▶ _What you have to do_:
In the data that follows, count each line with the string "layout"; the reply is the number only.

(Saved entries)

________________________

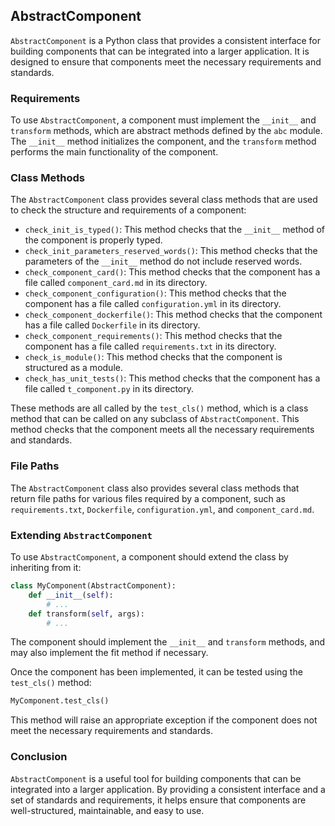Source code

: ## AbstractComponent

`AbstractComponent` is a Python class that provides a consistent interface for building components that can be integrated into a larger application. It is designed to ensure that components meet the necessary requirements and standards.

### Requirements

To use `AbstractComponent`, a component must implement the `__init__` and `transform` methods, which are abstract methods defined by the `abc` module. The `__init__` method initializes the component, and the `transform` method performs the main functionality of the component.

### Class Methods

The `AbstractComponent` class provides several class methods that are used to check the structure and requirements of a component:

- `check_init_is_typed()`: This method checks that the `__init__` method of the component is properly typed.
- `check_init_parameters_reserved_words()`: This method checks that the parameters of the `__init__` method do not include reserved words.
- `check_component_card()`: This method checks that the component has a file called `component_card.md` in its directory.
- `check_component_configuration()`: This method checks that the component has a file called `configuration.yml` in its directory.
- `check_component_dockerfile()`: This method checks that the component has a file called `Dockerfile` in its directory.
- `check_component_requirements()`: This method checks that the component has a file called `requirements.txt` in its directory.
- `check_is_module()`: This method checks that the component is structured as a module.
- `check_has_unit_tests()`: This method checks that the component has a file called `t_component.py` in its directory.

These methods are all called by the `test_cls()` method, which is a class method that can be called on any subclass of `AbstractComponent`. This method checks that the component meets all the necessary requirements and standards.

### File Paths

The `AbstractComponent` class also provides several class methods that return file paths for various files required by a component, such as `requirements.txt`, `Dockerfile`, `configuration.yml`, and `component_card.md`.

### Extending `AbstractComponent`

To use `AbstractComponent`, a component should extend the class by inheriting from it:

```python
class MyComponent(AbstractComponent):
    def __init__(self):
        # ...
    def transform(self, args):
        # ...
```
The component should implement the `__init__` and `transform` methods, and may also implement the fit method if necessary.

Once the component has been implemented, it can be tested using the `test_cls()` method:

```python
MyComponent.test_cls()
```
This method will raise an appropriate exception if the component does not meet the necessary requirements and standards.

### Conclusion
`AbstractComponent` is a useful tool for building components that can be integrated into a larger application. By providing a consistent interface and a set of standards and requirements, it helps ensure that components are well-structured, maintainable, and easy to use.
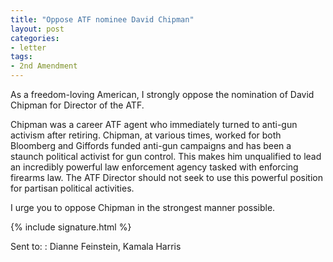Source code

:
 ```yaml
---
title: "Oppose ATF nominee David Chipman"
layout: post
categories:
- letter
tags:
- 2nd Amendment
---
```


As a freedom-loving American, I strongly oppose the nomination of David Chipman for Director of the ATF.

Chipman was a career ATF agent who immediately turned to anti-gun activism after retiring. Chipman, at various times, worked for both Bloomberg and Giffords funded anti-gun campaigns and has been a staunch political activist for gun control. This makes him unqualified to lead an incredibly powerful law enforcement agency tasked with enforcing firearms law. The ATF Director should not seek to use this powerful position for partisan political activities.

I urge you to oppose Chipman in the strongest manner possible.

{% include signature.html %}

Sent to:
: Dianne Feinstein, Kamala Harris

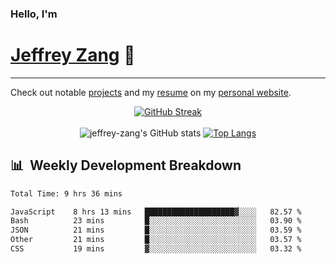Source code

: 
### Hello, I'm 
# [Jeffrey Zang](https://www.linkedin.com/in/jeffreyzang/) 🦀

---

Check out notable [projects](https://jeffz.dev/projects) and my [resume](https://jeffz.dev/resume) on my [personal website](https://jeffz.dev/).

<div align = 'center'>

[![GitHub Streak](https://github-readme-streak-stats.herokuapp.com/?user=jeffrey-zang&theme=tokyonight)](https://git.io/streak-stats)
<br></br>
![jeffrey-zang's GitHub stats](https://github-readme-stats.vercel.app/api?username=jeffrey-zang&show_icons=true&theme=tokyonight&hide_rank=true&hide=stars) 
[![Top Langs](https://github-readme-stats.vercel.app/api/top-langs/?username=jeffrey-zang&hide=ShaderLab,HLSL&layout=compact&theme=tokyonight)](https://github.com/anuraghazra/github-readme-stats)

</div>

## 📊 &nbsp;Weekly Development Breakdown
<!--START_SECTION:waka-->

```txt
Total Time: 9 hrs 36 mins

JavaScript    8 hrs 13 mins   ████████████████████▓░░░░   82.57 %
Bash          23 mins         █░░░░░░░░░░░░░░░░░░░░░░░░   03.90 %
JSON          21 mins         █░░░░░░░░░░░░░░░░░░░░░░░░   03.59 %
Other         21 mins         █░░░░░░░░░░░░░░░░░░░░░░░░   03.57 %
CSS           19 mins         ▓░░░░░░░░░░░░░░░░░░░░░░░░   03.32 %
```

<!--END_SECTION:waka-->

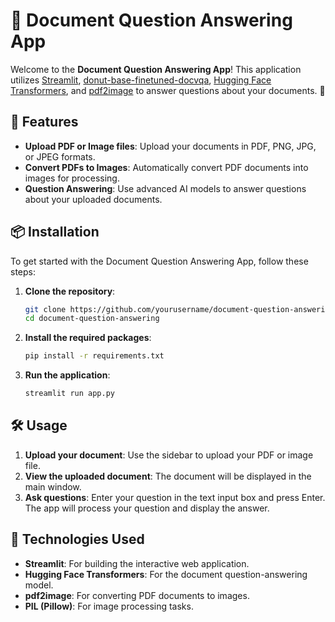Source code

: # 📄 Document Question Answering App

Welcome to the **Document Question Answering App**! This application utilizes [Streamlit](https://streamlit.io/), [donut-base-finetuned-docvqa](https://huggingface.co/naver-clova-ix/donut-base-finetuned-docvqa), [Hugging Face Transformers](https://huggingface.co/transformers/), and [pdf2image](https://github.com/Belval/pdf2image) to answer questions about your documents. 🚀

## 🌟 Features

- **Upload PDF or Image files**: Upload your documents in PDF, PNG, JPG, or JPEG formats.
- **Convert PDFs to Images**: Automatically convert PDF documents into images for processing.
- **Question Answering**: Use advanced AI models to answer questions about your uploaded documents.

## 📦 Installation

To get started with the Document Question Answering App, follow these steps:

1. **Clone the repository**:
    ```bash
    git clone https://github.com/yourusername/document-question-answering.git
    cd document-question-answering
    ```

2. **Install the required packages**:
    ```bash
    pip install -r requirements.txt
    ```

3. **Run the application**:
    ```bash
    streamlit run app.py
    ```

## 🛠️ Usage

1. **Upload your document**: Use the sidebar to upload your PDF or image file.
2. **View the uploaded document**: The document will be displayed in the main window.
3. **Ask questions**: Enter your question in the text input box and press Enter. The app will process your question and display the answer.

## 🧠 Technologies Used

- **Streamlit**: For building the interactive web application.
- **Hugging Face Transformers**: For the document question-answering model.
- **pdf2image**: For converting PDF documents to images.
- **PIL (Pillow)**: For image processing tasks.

________________________

▶ _Expected answer_:
2